Veterinary parasitology

The efficacy of eprinomectin extended-release injection against naturally acquired nematode parasites of cattle, with special regard to inhibited fourth-stage Ostertagia larvae.

PMID 23273781


The efficacy of eprinomectin in an extended-release injection (ERI) formulation in the treatment of cattle harboring naturally acquired nematode populations (including inhibited nematodes) was evaluated. Five studies were conducted under a similar protocol in the USA, the UK, and in Germany. All study animals were infected by grazing naturally contaminated pastures. The adequacy of pasture infectivity was confirmed by examining tracer calves prior to allocation and treatment of the study animals. The cattle were of various breeds or crosses, weighing 79-491 kg, and aged approximately 6-15 months. In each study, 20 animals were infected by grazing, and then removed from pasture and housed in a manner to preclude further nematode infections for 8-16 days until treatment.
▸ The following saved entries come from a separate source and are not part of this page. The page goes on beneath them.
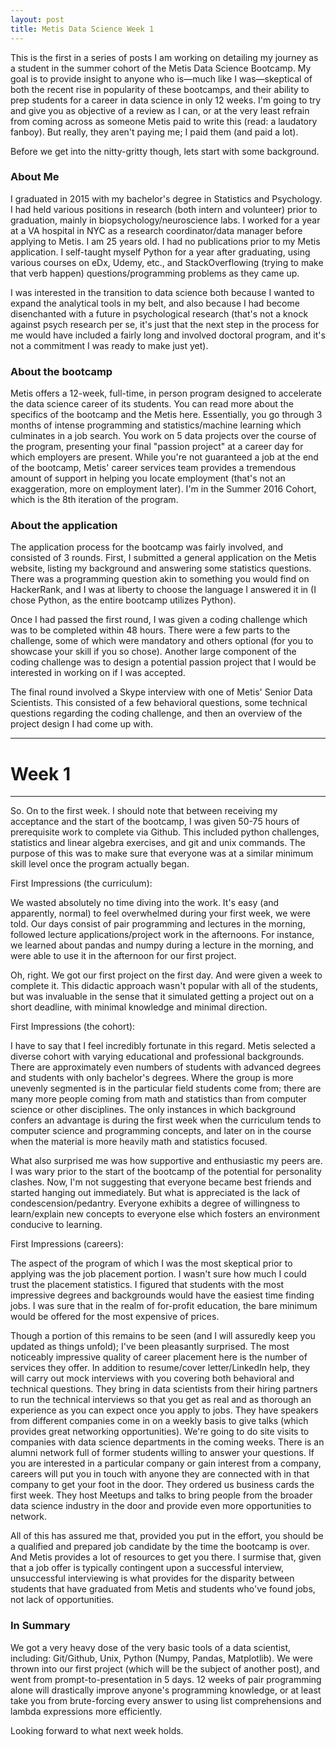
 ```yaml
---
layout: post
title: Metis Data Science Week 1
---
```


This is the first in a series of posts I am working on detailing my journey as a student in the summer cohort of the Metis Data Science Bootcamp. My goal is to provide insight to anyone who is—much like I was—skeptical of both the recent rise in popularity of these bootcamps, and their ability to prep students for a career in data science in only 12 weeks. I'm going to try and give you as objective of a review as I can, or at the very least refrain from coming across as someone Metis paid to write this (read: a laudatory fanboy). But really, they aren't paying me; I paid them (and paid a lot).

Before we get into the nitty-gritty though, lets start with some background.

### About Me

I graduated in 2015 with my bachelor's degree in Statistics and Psychology. I had held various positions in research (both intern and volunteer) prior to graduation, mainly in biopsychology/neuroscience labs. I worked for a year at a VA hospital in NYC as a research coordinator/data manager before applying to Metis. I am 25 years old. I had no publications prior to my Metis application. I self-taught myself Python for a year after graduating, using various courses on eDx, Udemy, etc., and StackOverflowing (trying to make that verb happen) questions/programming problems as they came up.

I was interested in the transition to data science both because I wanted to expand the analytical tools in my belt, and also because I had become disenchanted with a future in psychological research (that's not a knock against psych research per se, it's just that the next step in the process for me would have included a fairly long and involved doctoral program, and it's not a commitment I was ready to make just yet).

### About the bootcamp

Metis offers a 12-week, full-time, in person program designed to accelerate the data science career of its students. You can read more about the specifics of the bootcamp and the Metis here. Essentially, you go through 3 months of intense programming and statistics/machine learning which culminates in a job search. You work on 5 data projects over the course of the program, presenting your final "passion project" at a career day for which employers are present. While you're not guaranteed a job at the end of the bootcamp, Metis' career services team provides a tremendous amount of support in helping you locate employment (that's not an exaggeration, more on employment later). I'm in the Summer 2016 Cohort, which is the 8th iteration of the program.

### About the application

The application process for the bootcamp was fairly involved, and consisted of 3 rounds. First, I submitted a general application on the Metis website, listing my background and answering some statistics questions. There was a programming question akin to something you would find on HackerRank, and I was at liberty to choose the language I answered it in (I chose Python, as the entire bootcamp utilizes Python).

Once I had passed the first round, I was given a coding challenge which was to be completed within 48 hours. There were a few parts to the challenge, some of which were mandatory and others optional (for you to showcase your skill if you so chose). Another large component of the coding challenge was to design a potential passion project that I would be interested in working on if I was accepted.

The final round involved a Skype interview with one of Metis' Senior Data Scientists. This consisted of a few behavioral questions, some technical questions regarding the coding challenge, and then an overview of the project design I had come up with.

---
# Week 1
---

So. On to the first week. I should note that between receiving my acceptance and the start of the bootcamp, I was given 50-75 hours of prerequisite work to complete via Github. This included python challenges, statistics and linear algebra exercises, and git and unix commands. The purpose of this was to make sure that everyone was at a similar minimum skill level once the program actually began.

First Impressions (the curriculum):

We wasted absolutely no time diving into the work. It's easy (and apparently, normal) to feel overwhelmed during your first week, we were told. Our days consist of pair programming and lectures in the morning, followed lecture applications/project work in the afternoons. For instance, we learned about pandas and numpy during a lecture in the morning, and were able to use it in the afternoon for our first project.

Oh, right. We got our first project on the first day. And were given a week to complete it. This didactic approach wasn't popular with all of the students, but was invaluable in the sense that it simulated getting a project out on a short deadline, with minimal knowledge and minimal direction.

First Impressions (the cohort):

I have to say that I feel incredibly fortunate in this regard. Metis selected a diverse cohort with varying educational and professional backgrounds. There are approximately even numbers of students with advanced degrees and students with only bachelor's degrees. Where the group is more unevenly segmented is in the particular field students come from; there are many more people coming from math and statistics than from computer science or other disciplines. The only instances in which background confers an advantage is during the first week when the curriculum tends to computer science and programming concepts, and later on in the course when the material is more heavily math and statistics focused.

What also surprised me was how supportive and enthusiastic my peers are. I was wary prior to the start of the bootcamp of the potential for personality clashes. Now, I'm not suggesting that everyone became best friends and started hanging out immediately. But what is appreciated is the lack of condescension/pedantry. Everyone exhibits a degree of willingness to learn/explain new concepts to everyone else which fosters an environment conducive to learning.

First Impressions (careers):

The aspect of the program of which I was the most skeptical prior to applying was the job placement portion. I wasn't sure how much I could trust the placement statistics. I figured that students with the most impressive degrees and backgrounds would have the easiest time finding jobs. I was sure that in the realm of for-profit education, the bare minimum would be offered for the most expensive of prices.

Though a portion of this remains to be seen (and I will assuredly keep you updated as things unfold); I've been pleasantly surprised. The most noticeably impressive quality of career placement here is the number of services they offer. In addition to resume/cover letter/LinkedIn help, they will carry out mock interviews with you covering both behavioral and technical questions. They bring in data scientists from their hiring partners to run the technical interviews so that you get as real and as thorough an experience as you can expect once you apply to jobs. They have speakers from different companies come in on a weekly basis to give talks (which provides great networking opportunities). We're going to do site visits to companies with data science departments in the coming weeks. There is an alumni network full of former students willing to answer your questions. If you are interested in a particular company or gain interest from a company, careers will put you in touch with anyone they are connected with in that company to get your foot in the door. They ordered us business cards the first week. They host Meetups and talks to bring people from the broader data science industry in the door and provide even more opportunities to network.

All of this has assured me that, provided you put in the effort, you should be a qualified and prepared job candidate by the time the bootcamp is over. And Metis provides a lot of resources to get you there. I surmise that, given that a job offer is typically contingent upon a successful interview, unsuccessful interviewing is what provides for the disparity between students that have graduated from Metis and students who've found jobs, not lack of opportunities.

### In Summary

We got a very heavy dose of the very basic tools of a data scientist, including: Git/Github, Unix, Python (Numpy, Pandas, Matplotlib). We were thrown into our first project (which will be the subject of another post), and went from prompt-to-presentation in 5 days. 12 weeks of pair programming alone will drastically improve anyone's programming knowledge, or at least take you from brute-forcing every answer to using list comprehensions and lambda expressions more efficiently.

Looking forward to what next week holds.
Animals were blocked based on descending pre-treatment body weight and randomly allocated to one of two treatments: ERI vehicle (control) at 1 mL/50 kg body weight or eprinomectin 5% (w/v) ERI at 1 mL/50 kg body weight (1.0 mg eprinomectin/kg). Treatments were administered once on Day 0 by subcutaneous injection in front of the shoulder. For parasite recovery and count, all study animals were humanely euthanized 14/15 days after treatment. Cattle treated with eprinomectin ERI had significantly (p<0.05) fewer of the following nematodes than the controls with overall reduction of parasite counts of ≥94%: adult Dictyocaulus viviparus, Capillaria spp., Cooperia oncophora, Cooperia pectinata, Cooperia punctata, Cooperia surnabada, Haemonchus placei, Nematodirus helvetianus, Oesophagostomum radiatum, Ostertagia lyrata, Ostertagia ostertagi, Trichostrongylus axei, Trichostrongylus colubriformis, Trichuris discolor, Trichuris skrjabini, and Trichuris spp.; developing fourth-stage larvae of Ostertagia spp. and Trichostrongylus spp.; and inhibited fourth-stage larvae of Cooperia spp., Haemonchus spp., Nematodirus spp., Oesophagostomum spp., Ostertagia spp., and Trichostrongylus spp. Animal treatments were well accepted, with no adverse reactions to treatment observed in any study animals. The results of this series of controlled studies demonstrated high therapeutic efficacy and acceptability of eprinomectin ERI against pulmonary nematodes and a wide range of gastrointestinal parasitic infections, including inhibited gastrointestinal nematodes, in cattle.